The next day, I woke up and I had told a mate of mine from back home, who had spent some time in Vietnam teaching English, that I had arrived in Saigon. This friend had already given me some pretty good tips during my travels and very helpfully put me in touch with an expat he knew who had lived here in Saigon for 8 years. Unfortunately, his friend wasn’t available to meet for a beer that day but he gave me some great tips on some restaurants and other local haunts that you wont find in your usual travel guides, which I did check out during the day including the best chocolate brownie I have ever tasted! He also said he might be available to meet for lunch the next day.
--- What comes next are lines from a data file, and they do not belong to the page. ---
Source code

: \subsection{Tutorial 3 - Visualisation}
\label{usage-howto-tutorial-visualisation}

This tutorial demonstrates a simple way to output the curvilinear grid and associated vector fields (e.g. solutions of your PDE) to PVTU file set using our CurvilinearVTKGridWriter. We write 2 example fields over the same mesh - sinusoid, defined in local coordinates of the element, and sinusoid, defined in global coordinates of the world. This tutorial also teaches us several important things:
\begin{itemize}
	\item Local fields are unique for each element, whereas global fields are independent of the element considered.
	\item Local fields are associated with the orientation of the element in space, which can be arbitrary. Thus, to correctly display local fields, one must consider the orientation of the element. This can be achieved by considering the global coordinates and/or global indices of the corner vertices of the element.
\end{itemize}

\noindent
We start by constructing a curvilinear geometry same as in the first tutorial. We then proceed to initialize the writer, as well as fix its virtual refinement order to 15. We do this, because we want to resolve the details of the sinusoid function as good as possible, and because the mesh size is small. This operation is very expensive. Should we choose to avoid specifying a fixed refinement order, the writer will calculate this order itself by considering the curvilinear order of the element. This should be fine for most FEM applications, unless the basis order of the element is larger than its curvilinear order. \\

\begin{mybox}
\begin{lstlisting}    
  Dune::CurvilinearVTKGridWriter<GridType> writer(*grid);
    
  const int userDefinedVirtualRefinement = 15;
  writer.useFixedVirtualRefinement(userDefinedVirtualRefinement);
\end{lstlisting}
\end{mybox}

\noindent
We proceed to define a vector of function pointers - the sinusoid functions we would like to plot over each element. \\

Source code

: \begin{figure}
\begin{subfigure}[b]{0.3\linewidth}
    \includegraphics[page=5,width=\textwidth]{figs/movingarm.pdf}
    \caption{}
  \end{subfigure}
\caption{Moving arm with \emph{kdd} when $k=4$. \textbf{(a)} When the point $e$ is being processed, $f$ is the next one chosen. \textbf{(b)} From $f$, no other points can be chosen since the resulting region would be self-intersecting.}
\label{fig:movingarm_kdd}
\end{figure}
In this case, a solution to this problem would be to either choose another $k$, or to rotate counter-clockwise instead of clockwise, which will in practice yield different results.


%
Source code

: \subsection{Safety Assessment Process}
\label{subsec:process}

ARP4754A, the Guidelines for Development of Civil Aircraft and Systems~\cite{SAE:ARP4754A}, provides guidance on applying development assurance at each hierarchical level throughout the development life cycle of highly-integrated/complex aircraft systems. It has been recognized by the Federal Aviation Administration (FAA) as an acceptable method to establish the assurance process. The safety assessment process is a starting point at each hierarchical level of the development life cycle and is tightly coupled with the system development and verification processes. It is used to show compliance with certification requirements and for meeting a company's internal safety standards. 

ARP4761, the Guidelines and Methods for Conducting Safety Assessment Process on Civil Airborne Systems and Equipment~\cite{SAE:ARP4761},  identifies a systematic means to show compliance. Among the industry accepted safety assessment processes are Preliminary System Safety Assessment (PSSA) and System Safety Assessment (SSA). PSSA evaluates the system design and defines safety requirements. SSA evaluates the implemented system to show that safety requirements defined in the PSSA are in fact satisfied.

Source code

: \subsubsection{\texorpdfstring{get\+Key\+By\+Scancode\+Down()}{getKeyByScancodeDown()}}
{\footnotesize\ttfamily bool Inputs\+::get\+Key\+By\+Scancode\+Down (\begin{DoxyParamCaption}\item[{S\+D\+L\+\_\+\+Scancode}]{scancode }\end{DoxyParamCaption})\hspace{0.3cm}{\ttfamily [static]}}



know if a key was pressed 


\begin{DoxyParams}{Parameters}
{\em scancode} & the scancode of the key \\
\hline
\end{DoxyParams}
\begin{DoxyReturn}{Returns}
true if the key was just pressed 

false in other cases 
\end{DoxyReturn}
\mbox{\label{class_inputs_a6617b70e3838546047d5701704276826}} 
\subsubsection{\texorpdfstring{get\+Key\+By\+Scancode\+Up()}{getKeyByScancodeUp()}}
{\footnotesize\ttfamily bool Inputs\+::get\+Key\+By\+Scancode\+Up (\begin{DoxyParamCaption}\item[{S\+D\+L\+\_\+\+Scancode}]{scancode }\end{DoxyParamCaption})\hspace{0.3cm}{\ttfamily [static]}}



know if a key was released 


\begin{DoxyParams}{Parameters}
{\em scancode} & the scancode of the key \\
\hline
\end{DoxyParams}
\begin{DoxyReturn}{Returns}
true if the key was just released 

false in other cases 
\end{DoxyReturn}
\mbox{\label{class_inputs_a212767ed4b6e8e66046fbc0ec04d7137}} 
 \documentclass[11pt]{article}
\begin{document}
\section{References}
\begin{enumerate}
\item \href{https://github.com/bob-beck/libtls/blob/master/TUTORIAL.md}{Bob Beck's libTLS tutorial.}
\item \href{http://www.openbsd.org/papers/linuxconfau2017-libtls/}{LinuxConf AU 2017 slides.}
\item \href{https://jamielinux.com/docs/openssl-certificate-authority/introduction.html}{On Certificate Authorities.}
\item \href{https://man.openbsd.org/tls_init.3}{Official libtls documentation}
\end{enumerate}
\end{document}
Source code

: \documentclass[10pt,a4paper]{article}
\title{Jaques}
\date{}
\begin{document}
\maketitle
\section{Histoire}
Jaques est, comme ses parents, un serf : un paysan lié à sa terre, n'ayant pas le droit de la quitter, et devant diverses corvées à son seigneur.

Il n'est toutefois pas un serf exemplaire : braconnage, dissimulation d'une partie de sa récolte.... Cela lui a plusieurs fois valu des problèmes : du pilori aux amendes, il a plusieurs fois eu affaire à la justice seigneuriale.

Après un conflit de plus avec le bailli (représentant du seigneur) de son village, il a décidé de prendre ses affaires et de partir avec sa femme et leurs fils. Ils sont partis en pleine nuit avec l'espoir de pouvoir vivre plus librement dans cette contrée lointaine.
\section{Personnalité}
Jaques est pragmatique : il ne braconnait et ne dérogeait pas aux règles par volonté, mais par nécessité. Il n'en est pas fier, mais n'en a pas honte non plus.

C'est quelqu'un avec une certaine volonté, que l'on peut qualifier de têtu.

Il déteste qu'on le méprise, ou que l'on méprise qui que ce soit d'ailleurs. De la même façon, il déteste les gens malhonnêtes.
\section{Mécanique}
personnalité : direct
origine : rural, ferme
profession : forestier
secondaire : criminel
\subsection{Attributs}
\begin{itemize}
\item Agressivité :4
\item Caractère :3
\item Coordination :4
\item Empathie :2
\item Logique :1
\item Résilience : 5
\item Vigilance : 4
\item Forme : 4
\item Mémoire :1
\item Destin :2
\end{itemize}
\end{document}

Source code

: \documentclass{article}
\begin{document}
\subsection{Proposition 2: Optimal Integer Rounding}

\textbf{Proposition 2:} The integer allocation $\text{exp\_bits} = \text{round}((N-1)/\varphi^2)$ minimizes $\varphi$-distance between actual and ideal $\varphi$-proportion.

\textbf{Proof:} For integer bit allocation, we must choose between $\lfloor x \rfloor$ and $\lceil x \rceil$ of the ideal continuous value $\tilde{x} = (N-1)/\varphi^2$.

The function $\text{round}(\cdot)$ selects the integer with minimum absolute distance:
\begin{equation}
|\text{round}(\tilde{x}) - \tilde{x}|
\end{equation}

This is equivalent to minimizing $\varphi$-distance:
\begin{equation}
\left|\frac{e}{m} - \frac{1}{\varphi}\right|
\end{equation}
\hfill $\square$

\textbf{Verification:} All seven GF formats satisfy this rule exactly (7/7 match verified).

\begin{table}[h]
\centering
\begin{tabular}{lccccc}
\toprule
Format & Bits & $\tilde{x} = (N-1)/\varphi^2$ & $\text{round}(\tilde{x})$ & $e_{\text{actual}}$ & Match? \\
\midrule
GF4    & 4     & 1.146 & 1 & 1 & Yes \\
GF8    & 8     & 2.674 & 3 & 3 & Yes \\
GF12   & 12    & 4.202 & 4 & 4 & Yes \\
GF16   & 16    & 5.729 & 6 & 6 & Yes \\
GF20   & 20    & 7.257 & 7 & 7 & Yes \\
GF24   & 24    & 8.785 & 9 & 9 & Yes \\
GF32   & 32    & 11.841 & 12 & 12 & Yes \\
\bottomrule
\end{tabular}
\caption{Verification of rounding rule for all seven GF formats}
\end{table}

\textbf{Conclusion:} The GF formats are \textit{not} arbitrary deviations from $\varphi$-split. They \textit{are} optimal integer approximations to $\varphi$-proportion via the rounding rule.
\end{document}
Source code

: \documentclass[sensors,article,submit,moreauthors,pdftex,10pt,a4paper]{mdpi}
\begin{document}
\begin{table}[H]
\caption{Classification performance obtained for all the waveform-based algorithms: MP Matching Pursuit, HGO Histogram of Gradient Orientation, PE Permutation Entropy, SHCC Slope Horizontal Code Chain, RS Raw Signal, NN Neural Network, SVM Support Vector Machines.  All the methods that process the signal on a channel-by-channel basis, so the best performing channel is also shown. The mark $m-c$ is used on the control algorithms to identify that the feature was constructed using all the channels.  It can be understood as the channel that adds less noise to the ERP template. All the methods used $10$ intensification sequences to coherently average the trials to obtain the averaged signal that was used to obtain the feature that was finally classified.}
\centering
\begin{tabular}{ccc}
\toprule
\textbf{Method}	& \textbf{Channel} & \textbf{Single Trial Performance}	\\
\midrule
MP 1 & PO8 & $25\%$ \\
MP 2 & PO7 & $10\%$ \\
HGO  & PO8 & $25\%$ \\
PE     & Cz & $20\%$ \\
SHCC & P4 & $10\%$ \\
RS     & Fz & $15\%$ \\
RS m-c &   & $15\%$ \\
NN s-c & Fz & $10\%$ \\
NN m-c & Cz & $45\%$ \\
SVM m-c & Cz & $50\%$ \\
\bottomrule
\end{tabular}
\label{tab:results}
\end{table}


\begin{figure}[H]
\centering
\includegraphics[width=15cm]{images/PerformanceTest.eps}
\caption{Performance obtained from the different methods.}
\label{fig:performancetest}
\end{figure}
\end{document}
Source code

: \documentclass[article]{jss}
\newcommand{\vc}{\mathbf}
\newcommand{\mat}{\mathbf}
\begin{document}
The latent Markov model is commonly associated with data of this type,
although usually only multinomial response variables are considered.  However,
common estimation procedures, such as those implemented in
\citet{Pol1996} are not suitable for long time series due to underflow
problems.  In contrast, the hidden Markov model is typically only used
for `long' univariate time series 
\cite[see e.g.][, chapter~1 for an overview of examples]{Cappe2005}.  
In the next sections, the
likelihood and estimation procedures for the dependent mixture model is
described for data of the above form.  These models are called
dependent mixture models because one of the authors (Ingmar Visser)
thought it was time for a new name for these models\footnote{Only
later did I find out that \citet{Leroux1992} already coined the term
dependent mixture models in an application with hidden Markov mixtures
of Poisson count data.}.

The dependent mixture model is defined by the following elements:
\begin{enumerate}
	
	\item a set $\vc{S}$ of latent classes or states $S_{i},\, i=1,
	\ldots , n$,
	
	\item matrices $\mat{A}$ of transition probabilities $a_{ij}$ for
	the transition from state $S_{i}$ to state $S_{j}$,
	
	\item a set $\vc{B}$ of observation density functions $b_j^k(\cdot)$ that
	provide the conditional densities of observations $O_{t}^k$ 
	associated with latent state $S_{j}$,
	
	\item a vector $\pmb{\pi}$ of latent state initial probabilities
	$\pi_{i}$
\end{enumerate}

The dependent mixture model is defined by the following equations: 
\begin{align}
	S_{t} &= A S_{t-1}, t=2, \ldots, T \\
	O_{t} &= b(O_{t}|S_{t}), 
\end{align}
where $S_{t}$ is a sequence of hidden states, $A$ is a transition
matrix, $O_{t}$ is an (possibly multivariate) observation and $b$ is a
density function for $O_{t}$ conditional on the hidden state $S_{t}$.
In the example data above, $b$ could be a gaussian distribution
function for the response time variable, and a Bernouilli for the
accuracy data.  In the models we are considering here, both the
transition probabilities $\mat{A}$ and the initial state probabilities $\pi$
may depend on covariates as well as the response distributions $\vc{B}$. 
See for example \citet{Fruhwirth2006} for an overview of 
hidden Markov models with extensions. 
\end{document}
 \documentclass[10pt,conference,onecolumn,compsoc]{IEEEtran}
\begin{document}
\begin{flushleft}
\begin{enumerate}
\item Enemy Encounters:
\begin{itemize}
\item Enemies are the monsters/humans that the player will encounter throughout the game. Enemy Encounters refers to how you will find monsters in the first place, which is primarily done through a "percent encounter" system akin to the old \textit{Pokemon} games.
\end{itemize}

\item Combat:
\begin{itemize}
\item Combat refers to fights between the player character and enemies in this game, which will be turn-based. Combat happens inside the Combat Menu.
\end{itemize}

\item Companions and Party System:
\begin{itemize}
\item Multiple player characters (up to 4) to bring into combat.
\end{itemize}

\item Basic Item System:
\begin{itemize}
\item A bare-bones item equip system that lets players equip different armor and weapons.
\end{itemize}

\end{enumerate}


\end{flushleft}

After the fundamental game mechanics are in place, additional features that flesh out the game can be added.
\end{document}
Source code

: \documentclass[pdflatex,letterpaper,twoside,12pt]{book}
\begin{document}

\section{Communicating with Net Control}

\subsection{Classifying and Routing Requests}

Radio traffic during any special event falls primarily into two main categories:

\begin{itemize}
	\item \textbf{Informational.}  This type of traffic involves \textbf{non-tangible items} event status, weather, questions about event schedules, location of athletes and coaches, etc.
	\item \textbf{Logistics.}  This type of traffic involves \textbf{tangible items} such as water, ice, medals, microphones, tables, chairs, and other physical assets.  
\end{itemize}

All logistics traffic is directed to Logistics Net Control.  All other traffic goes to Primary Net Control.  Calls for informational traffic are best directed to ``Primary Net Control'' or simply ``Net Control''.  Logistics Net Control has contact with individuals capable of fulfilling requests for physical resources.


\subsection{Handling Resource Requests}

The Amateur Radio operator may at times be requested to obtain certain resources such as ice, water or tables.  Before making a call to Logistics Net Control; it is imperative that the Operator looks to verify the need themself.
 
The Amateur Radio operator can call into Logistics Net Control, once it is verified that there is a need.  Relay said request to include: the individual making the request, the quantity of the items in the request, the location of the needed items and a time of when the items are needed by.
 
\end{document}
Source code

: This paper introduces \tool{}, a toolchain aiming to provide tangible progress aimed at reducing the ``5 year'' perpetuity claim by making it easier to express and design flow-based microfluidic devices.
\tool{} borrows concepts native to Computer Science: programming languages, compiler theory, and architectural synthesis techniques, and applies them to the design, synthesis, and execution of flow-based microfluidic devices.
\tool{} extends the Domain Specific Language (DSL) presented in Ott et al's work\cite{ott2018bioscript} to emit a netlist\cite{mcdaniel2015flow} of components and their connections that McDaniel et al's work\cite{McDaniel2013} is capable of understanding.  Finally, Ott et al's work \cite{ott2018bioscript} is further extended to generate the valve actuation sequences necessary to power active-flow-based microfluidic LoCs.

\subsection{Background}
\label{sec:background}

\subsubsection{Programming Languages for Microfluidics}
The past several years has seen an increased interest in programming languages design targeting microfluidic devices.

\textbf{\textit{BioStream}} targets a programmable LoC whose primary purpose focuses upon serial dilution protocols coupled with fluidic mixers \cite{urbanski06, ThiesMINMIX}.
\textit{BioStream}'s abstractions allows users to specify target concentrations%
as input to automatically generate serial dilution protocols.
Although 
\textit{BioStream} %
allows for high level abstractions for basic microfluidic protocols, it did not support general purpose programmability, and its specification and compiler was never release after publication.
The first full day in the city I did what any self respecting tourist does when you arrive at a new city for the first time – I pounded the pavements like a deranged lemming searching for sights and collecting photos as if everything was only here for one day and would soon vanish forever; walking until I could barely walk any longer and all the muscles, bones and organs in my body ached and screamed at me to give them some mercy. Here is what I saw that day; a day in which I clocked up 28,206 steps – my personal Vietnam record beating my previous day record of 20,152 quite significantly.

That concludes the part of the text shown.